We recently caught up with the anime director of acclaimed Dream Link Entertainment (DLE), Azuma Tani, whose cool name is rivaled only by his dedication to creating the best animated films he can. The man recently spent nearly three months locked in his office to complete the recent Glass Kamen Desu Ga (“I’m Glass Mask, So What?”) film, and for some reason, instead of going on a much deserved vacation, Tani lent us his time to give us a glimpse into the busy, bizarre world of an anime director:
What is it like to be an anime director? Give us a day in the life.
When you’re making an anime, there are two phases: writing and animating. During production of Glass Kamen, I would wake up around 7:30 or so, watch one of my favorite TV shows – “Ama-chan” – then start writing and drawing. At around 10 a.m., people start showing up in the office, so it gets harder to concentrate on writing. That’s when I’d usually switch to animating. My team filters in and shows me the work they’re doing, so throughout the day people are asking questions. I give directions, tell them what’s good and what needs work, etc. I’ll go to lunch around 2 p.m. most days. Most of the time I’ll grab a bento from a convenience store or, if I’m feeling fancy, I’ll get ramen at a place on the corner near the office.
So you’re in the office most of the time?
During production of Glass Kamen, I slept in the office most nights. I’d have dinner at around 10 p.m. – again, ramen or bento – then get back to work. I’d sleep around 2 a.m.
Did you ever get out of the office?
I would go to the recording studio to supervise voice actors a couple times, but I would leave the office, bike out there, spend just a few minutes listening, give my approval and bike back to the office.
Where did you sleep?
I have a tatami mat I’d lay out on the floor in one of the meeting rooms, and I’d use a plush toy of one of DLE’s characters as a pillow. When you sleep on the floor, you get itchy all over, so it wasn’t the most pleasant of sleeping arrangements. Glass Kamen took about three months to complete, and I was in the office the majority of that time – but if you spend too many days in a row in the office, you start going crazy. So, towards the end of production, I’d go home most days. But, my wife and kids were always asleep when I got home at night, and I felt bad waking them up in the morning.
▼ To an anime director, this is luxury accommodation.
So, how often did you get to see your family?
When we were making Glass Kamen, I had dinner with my family once.
Did you have any time for hobbies?
Not really. But, I’m lucky in that my main hobby is riding road bicycles. So, when I go to and from work, and to and from the recording studio, I get some time to enjoy biking. I use a mobile app called Strava ; it records your route, measures your time and average speed, etc. and then compares your performance to other bikers in the area. I’m proud to say I’m ranked first on every route around my office. Once, I got lucky with traffic lights and recorded an average speed of 62 km/hour [editor’s note: this is faster than the speed limit for cars in Japan].

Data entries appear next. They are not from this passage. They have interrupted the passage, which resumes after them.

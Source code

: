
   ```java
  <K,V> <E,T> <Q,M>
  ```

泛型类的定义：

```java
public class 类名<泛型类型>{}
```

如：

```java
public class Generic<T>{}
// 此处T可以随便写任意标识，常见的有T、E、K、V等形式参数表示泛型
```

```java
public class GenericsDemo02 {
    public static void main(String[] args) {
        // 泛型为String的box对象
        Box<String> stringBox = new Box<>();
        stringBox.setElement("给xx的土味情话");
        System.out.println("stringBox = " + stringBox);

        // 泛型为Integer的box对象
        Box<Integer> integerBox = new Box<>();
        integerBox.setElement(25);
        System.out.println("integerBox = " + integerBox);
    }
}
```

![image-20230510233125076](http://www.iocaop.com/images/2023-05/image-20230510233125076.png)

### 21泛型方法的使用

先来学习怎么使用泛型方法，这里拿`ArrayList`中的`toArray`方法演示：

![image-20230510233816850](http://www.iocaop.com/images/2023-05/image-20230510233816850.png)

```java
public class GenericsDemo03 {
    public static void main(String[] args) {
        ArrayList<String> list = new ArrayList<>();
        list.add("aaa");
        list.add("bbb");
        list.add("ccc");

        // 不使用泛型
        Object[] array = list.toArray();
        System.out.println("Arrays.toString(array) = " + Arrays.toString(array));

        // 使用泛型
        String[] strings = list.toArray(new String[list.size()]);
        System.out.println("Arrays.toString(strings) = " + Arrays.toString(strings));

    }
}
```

When you’re riding, are you thinking about the anime?
No, no. That’s my time to totally clear my head. I literally think about nothing when I bike.
So, when are you at your most creative?
After 10 p.m., people leave the office and it’s just me and a few others, so things are quiet and that’s the time I really get to think creatively. I also drink a lot of energy drinks and chew a lot of gum – I find it helps me think. But, once I drank too much caffeine and my chest started to hurt. I thought I might have a heart attack if I kept it up, so I cut back on the energy drinks.
At this point in the interview, one of Tani-san’s interns frantically interrupted – something about walk cycles – and Tani had to rush to the rescue, cutting the interview short and exemplifying the die-hard devotion of a pro anime director.
If you’re in Japan, you can see Tani’s newest film in theaters. Japanese speakers can enjoy the short comedy anime version on YouTube, although there are unfortunately no English subtitles available. Yet.
Glass Mask is the second best selling girl’s manga series of all time. It’s been adapted into several anime and live action series, but Glass Kamen Desu Ga is the first feature length film adaptation of the venerated series.
Tani tells us his biggest aspiration is to create an anime from the ground up for the North American market. Our fingers are crossed he gets his wish.